While the Svevo Museum is an indispensable point of reference for Svevo scholars from around the world, it also welcomes all those tourists and visitors (who increasingly come from outside of Italy) who have an interest in the figure and work of the great Triestine novelist. The Museum also performs an important educational function, hosting numerous school groups from Italy and elsewhere throughout the year.
The Museum’s research and ‘popularising’ functions are two sides of the same coin, for not only does it perform its own research and sustain the researches of visiting scholars, but the results of such specialist activities then form the bases of initiatives aimed at a much wider, non-specialised public.
The ‘Svevian Evenings’, for example, which were conceived and directed by Elena Vitas from 1998-2002, the year of her premature and much-lamented death, are not only a means for reaching a much wider audience through live theatrical productions, but also a conscious vehicle for promoting Svevo the playwright, an aspect of his production which is as little known as it is essential to understanding his overall literary production.
In collaboration with the La Contrade Theatre Company, the Museum has produced many of Svevo’s plays during the summer months on an outdoor stage in front of the Library: Terzetto spezzato (1998, 2001), La verità (2000), La rigenerazione (2002), L’avventura di Maria (2003), Atto unico (2004), Un marito (2005) and Le ire di Giuliano (2006). Indeed, thanks to the ‘Svevian Evenings’some of these plays were produced for the very first time, more than 70 years after their author’s death.

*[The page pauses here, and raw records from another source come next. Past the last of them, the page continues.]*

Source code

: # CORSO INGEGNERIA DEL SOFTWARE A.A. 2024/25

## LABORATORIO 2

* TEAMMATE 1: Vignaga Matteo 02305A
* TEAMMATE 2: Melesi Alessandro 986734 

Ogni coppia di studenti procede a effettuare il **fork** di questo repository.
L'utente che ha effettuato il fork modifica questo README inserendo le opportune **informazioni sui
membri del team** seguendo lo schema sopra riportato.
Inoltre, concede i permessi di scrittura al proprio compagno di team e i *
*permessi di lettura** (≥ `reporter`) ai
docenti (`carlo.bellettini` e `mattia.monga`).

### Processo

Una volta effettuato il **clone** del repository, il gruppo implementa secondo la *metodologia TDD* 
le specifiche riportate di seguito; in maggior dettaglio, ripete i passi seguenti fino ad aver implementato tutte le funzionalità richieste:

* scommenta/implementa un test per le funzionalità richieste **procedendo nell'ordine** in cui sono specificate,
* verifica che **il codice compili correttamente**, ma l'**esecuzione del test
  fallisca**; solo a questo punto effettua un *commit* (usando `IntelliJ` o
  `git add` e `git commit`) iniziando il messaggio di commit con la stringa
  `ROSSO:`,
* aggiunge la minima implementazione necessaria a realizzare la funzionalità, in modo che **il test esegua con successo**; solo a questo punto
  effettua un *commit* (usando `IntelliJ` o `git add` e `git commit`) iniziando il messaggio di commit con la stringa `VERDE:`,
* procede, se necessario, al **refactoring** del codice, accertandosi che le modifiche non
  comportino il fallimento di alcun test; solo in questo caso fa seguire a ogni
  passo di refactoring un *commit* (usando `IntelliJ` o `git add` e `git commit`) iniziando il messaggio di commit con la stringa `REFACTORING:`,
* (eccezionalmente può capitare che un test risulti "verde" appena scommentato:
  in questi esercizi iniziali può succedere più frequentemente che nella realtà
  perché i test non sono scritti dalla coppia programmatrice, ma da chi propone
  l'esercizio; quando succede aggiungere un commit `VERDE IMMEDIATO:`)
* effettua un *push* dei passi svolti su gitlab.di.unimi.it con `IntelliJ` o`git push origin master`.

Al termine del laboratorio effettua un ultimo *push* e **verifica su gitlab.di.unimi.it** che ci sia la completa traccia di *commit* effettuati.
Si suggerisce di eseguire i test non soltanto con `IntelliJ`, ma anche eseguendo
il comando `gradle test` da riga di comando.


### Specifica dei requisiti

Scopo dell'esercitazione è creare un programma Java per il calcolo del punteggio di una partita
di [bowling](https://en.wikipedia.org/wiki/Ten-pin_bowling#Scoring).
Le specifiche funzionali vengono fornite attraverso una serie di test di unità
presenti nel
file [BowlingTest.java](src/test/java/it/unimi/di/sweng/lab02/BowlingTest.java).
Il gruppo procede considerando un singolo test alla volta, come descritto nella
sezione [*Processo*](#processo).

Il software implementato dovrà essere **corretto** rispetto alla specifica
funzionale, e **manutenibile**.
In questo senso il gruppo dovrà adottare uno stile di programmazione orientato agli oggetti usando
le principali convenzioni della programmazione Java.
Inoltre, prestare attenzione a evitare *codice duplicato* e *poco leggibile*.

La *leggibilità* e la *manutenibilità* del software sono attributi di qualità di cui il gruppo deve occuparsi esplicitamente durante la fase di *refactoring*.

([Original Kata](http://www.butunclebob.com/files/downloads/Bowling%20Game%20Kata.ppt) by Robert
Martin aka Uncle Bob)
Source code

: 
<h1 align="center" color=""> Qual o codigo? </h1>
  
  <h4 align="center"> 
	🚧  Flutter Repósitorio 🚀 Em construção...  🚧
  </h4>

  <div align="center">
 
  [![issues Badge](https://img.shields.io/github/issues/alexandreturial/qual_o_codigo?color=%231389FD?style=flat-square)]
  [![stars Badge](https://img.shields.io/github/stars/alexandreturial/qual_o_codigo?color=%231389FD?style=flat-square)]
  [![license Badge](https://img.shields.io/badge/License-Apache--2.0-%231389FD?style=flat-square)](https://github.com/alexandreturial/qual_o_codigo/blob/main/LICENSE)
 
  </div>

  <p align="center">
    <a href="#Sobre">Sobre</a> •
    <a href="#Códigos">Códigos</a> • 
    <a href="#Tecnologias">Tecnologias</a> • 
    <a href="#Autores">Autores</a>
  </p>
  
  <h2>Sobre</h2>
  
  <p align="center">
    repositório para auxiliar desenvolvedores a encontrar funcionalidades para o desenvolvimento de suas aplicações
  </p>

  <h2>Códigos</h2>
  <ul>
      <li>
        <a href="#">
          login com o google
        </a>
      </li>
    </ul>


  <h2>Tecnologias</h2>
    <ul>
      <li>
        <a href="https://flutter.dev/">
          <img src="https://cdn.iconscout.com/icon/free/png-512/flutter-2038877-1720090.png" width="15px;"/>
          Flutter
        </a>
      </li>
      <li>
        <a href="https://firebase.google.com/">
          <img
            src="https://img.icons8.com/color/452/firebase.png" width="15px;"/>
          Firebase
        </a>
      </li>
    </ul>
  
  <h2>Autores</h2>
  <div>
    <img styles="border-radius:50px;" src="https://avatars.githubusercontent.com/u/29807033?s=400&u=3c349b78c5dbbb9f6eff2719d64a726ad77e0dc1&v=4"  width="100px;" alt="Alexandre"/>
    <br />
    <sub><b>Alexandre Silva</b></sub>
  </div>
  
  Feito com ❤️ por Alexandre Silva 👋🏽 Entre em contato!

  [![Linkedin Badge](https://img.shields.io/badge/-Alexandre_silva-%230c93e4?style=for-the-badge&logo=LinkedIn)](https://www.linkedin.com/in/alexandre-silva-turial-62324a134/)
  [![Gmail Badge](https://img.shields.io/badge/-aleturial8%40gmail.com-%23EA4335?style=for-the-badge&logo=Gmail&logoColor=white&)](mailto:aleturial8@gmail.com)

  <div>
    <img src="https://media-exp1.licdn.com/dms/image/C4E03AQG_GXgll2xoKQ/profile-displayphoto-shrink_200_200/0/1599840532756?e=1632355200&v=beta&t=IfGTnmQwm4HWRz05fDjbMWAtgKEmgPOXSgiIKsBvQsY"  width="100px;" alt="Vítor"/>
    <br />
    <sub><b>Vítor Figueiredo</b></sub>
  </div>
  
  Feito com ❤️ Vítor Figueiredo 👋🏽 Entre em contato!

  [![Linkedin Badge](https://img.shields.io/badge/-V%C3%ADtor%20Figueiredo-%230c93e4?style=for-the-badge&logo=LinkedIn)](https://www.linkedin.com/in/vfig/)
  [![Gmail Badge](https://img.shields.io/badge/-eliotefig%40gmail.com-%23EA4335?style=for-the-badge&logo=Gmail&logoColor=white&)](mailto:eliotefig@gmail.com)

The thematic exhibitions which are displayed within the Museum itself, likewise have this dual aim of research and popolarisation. Their intent is to create a stimulating experience for both the specialist and the casual visitor or reader of Svevo, an experience which is accessible, but also very specific and original in terms of the information and points of view it presents.
Over the years, the exhibitions – which are generally accompanied by an illustrated catalogue with scholarly contributions – have explored the lesser known aspects of Svevo’s life, personality and culture, reconstructed his family and literary relationships, verified the original models for his literary characters, examined the contacts between his own works and those of his contemporaries and accompanied him on his trips abroad.